October 30, 2013|By Liana Aghajanian
  • Liana Aghajanian, columnist. Photographed on Monday, August 26, 2013.
Liana Aghajanian, columnist. Photographed on Monday,… (Roger Wilson / Staff…)

Prohibition in the United States began in January 1920, when the 18th Amendment essentially banned the production, transport and sale of alcohol.

A highly controversial issue, the 13-year-long ban saw the rise of organized crime and corruption and hundreds of thousands of speakeasies, establishments that sold alcohol illegally. It wasn't until 1933 that the ban was repealed by the 21st Amendment, bringing alcohol back to the masses.

During the dry period in the United States, L.A.'s underground tunnels served as secret passageways to basement-based speakeasies, where illegal booze was abundant. The 96-year-old San Antonio Winery, founded in 1917, survived prohibition by producing wine for church services.

Much is known about underground life during Prohibition in L.A. Eighty years after the alcohol ban was repealed, it's interesting to look back at what took place in the booming city of Glendale during the dry spell.

Before Prohibition, Glendale was already a dry town, though the Crescenta Valley was an isolated, ideal location for moonshiners to thrive.


According to a December 1958 article in the Glendale News-Press, the Casa Verdugo Café, on North Brand Boulevard, was located outside the city limits and flourished, serving wine.

When Prohibition was repealed, Dave Burton, owner of Dave Burton's Café, on Broadway — reputed to have had the first cocktail bar in the city — is quoted as saying he took in $17 on the first day, with whiskey selling at 10 cents a shot and beer from 10 to 15 cents.

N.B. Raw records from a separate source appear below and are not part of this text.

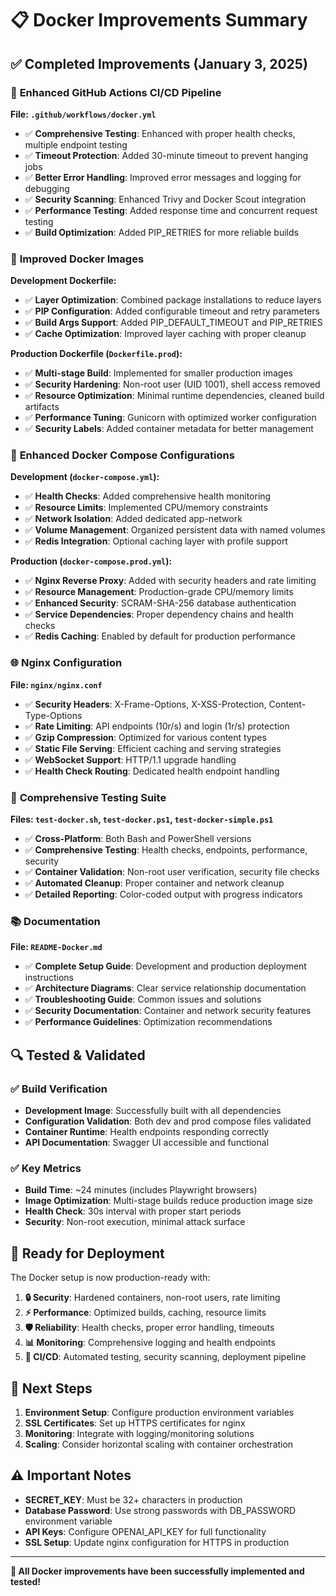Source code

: # 📋 Docker Improvements Summary

## ✅ **Completed Improvements (January 3, 2025)**

### 🚀 **Enhanced GitHub Actions CI/CD Pipeline**

**File: `.github/workflows/docker.yml`**
- ✅ **Comprehensive Testing**: Enhanced with proper health checks, multiple endpoint testing
- ✅ **Timeout Protection**: Added 30-minute timeout to prevent hanging jobs
- ✅ **Better Error Handling**: Improved error messages and logging for debugging
- ✅ **Security Scanning**: Enhanced Trivy and Docker Scout integration
- ✅ **Performance Testing**: Added response time and concurrent request testing
- ✅ **Build Optimization**: Added PIP_RETRIES for more reliable builds

### 🐳 **Improved Docker Images**

**Development Dockerfile:**
- ✅ **Layer Optimization**: Combined package installations to reduce layers
- ✅ **PIP Configuration**: Added configurable timeout and retry parameters
- ✅ **Build Args Support**: Added PIP_DEFAULT_TIMEOUT and PIP_RETRIES
- ✅ **Cache Optimization**: Improved layer caching with proper cleanup

**Production Dockerfile (`Dockerfile.prod`):**
- ✅ **Multi-stage Build**: Implemented for smaller production images
- ✅ **Security Hardening**: Non-root user (UID 1001), shell access removed
- ✅ **Resource Optimization**: Minimal runtime dependencies, cleaned build artifacts
- ✅ **Performance Tuning**: Gunicorn with optimized worker configuration
- ✅ **Security Labels**: Added container metadata for better management

### 🔧 **Enhanced Docker Compose Configurations**

**Development (`docker-compose.yml`):**
- ✅ **Health Checks**: Added comprehensive health monitoring
- ✅ **Resource Limits**: Implemented CPU/memory constraints
- ✅ **Network Isolation**: Added dedicated app-network
- ✅ **Volume Management**: Organized persistent data with named volumes
- ✅ **Redis Integration**: Optional caching layer with profile support

**Production (`docker-compose.prod.yml`):**
- ✅ **Nginx Reverse Proxy**: Added with security headers and rate limiting
- ✅ **Resource Management**: Production-grade CPU/memory limits
- ✅ **Enhanced Security**: SCRAM-SHA-256 database authentication
- ✅ **Service Dependencies**: Proper dependency chains and health checks
- ✅ **Redis Caching**: Enabled by default for production performance

### 🌐 **Nginx Configuration**

**File: `nginx/nginx.conf`**
- ✅ **Security Headers**: X-Frame-Options, X-XSS-Protection, Content-Type-Options
- ✅ **Rate Limiting**: API endpoints (10r/s) and login (1r/s) protection
- ✅ **Gzip Compression**: Optimized for various content types
- ✅ **Static File Serving**: Efficient caching and serving strategies
- ✅ **WebSocket Support**: HTTP/1.1 upgrade handling
- ✅ **Health Check Routing**: Dedicated health endpoint handling

### 🧪 **Comprehensive Testing Suite**

**Files: `test-docker.sh`, `test-docker.ps1`, `test-docker-simple.ps1`**
- ✅ **Cross-Platform**: Both Bash and PowerShell versions
- ✅ **Comprehensive Testing**: Health checks, endpoints, performance, security
- ✅ **Container Validation**: Non-root user verification, security file checks
- ✅ **Automated Cleanup**: Proper container and network cleanup
- ✅ **Detailed Reporting**: Color-coded output with progress indicators

### 📚 **Documentation**

**File: `README-Docker.md`**
- ✅ **Complete Setup Guide**: Development and production deployment instructions
- ✅ **Architecture Diagrams**: Clear service relationship documentation
- ✅ **Troubleshooting Guide**: Common issues and solutions
- ✅ **Security Documentation**: Container and network security features
- ✅ **Performance Guidelines**: Optimization recommendations

## 🔍 **Tested & Validated**

### ✅ **Build Verification**
- **Development Image**: Successfully built with all dependencies
- **Configuration Validation**: Both dev and prod compose files validated
- **Container Runtime**: Health endpoints responding correctly
- **API Documentation**: Swagger UI accessible and functional

### ✅ **Key Metrics**
- **Build Time**: ~24 minutes (includes Playwright browsers)
- **Image Optimization**: Multi-stage builds reduce production image size
- **Health Check**: 30s interval with proper start periods
- **Security**: Non-root execution, minimal attack surface

## 🎯 **Ready for Deployment**

The Docker setup is now production-ready with:

1. **🔒 Security**: Hardened containers, non-root users, rate limiting
2. **⚡ Performance**: Optimized builds, caching, resource limits
3. **🛡️ Reliability**: Health checks, proper error handling, timeouts
4. **📊 Monitoring**: Comprehensive logging and health endpoints
5. **🔄 CI/CD**: Automated testing, security scanning, deployment pipeline

## 🚀 **Next Steps**

1. **Environment Setup**: Configure production environment variables
2. **SSL Certificates**: Set up HTTPS certificates for nginx
3. **Monitoring**: Integrate with logging/monitoring solutions
4. **Scaling**: Consider horizontal scaling with container orchestration

## ⚠️ **Important Notes**

- **SECRET_KEY**: Must be 32+ characters in production
- **Database Password**: Use strong passwords with DB_PASSWORD environment variable
- **API Keys**: Configure OPENAI_API_KEY for full functionality
- **SSL Setup**: Update nginx configuration for HTTPS in production

---

**🎉 All Docker improvements have been successfully implemented and tested!**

Speakeasies were common in the area, as were arrests. Several photos from the '20s show Prohibition busts in Glendale.

In one instance, beverage producer Comalt Co. Inc. was raided by the Glendale Police Department in March 1928.

A large amount of bootlegger paraphernalia was found, including caskets and large aluminum cans, which members of the police department proudly posed with in one photo. In another, federal agents are shown dumping 5-gallon cans of illegal whiskey onto Ocean View Boulevard in Montrose, in front of what is now the Glendale Police Department's substation.

Perhaps the most scandalous piece of Glendale's Prohibition history comes in the form of a September 1921 article in the Los Angeles Times, which describes the arrest of four young men, members of the Christian Endeavor convention, who were charged with "having drunk to excess."